Saved data entries
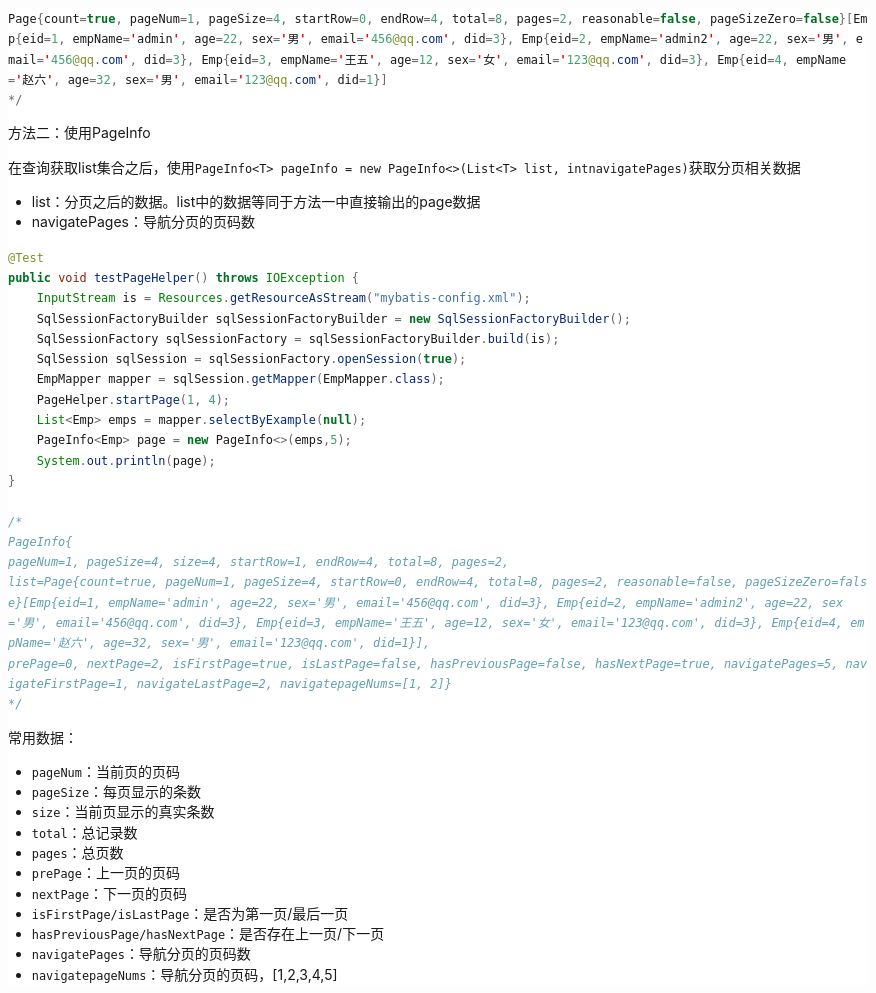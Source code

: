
 ```java
Page{count=true, pageNum=1, pageSize=4, startRow=0, endRow=4, total=8, pages=2, reasonable=false, pageSizeZero=false}[Emp{eid=1, empName='admin', age=22, sex='男', email='456@qq.com', did=3}, Emp{eid=2, empName='admin2', age=22, sex='男', email='456@qq.com', did=3}, Emp{eid=3, empName='王五', age=12, sex='女', email='123@qq.com', did=3}, Emp{eid=4, empName='赵六', age=32, sex='男', email='123@qq.com', did=1}]
*/
```

方法二：使用PageInfo

在查询获取list集合之后，使用`PageInfo<T> pageInfo = new PageInfo<>(List<T> list, intnavigatePages)`获取分页相关数据

- list：分页之后的数据。list中的数据等同于方法一中直接输出的page数据 
- navigatePages：导航分页的页码数

```java
@Test
public void testPageHelper() throws IOException {
	InputStream is = Resources.getResourceAsStream("mybatis-config.xml");
	SqlSessionFactoryBuilder sqlSessionFactoryBuilder = new SqlSessionFactoryBuilder();
	SqlSessionFactory sqlSessionFactory = sqlSessionFactoryBuilder.build(is);
	SqlSession sqlSession = sqlSessionFactory.openSession(true);
	EmpMapper mapper = sqlSession.getMapper(EmpMapper.class);
	PageHelper.startPage(1, 4);
	List<Emp> emps = mapper.selectByExample(null);
	PageInfo<Emp> page = new PageInfo<>(emps,5);
	System.out.println(page);
}

/*
PageInfo{
pageNum=1, pageSize=4, size=4, startRow=1, endRow=4, total=8, pages=2, 
list=Page{count=true, pageNum=1, pageSize=4, startRow=0, endRow=4, total=8, pages=2, reasonable=false, pageSizeZero=false}[Emp{eid=1, empName='admin', age=22, sex='男', email='456@qq.com', did=3}, Emp{eid=2, empName='admin2', age=22, sex='男', email='456@qq.com', did=3}, Emp{eid=3, empName='王五', age=12, sex='女', email='123@qq.com', did=3}, Emp{eid=4, empName='赵六', age=32, sex='男', email='123@qq.com', did=1}], 
prePage=0, nextPage=2, isFirstPage=true, isLastPage=false, hasPreviousPage=false, hasNextPage=true, navigatePages=5, navigateFirstPage=1, navigateLastPage=2, navigatepageNums=[1, 2]}
*/
```

常用数据：

- `pageNum`：当前页的页码  
- `pageSize`：每页显示的条数  
- `size`：当前页显示的真实条数  
- `total`：总记录数  
- `pages`：总页数  
- `prePage`：上一页的页码  
- `nextPage`：下一页的页码
- `isFirstPage/isLastPage`：是否为第一页/最后一页  
- `hasPreviousPage/hasNextPage`：是否存在上一页/下一页  
- `navigatePages`：导航分页的页码数  
- `navigatepageNums`：导航分页的页码，\[1,2,3,4,5]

#### [REQUIREMENT]
Wherever the string "sqlSessionFactoryBuilder" appears in a line of the records above, copy that line.

#### [OUTPUT OF THE TASK]
	SqlSessionFactoryBuilder sqlSessionFactoryBuilder = new SqlSessionFactoryBuilder();
	SqlSessionFactory sqlSessionFactory = sqlSessionFactoryBuilder.build(is);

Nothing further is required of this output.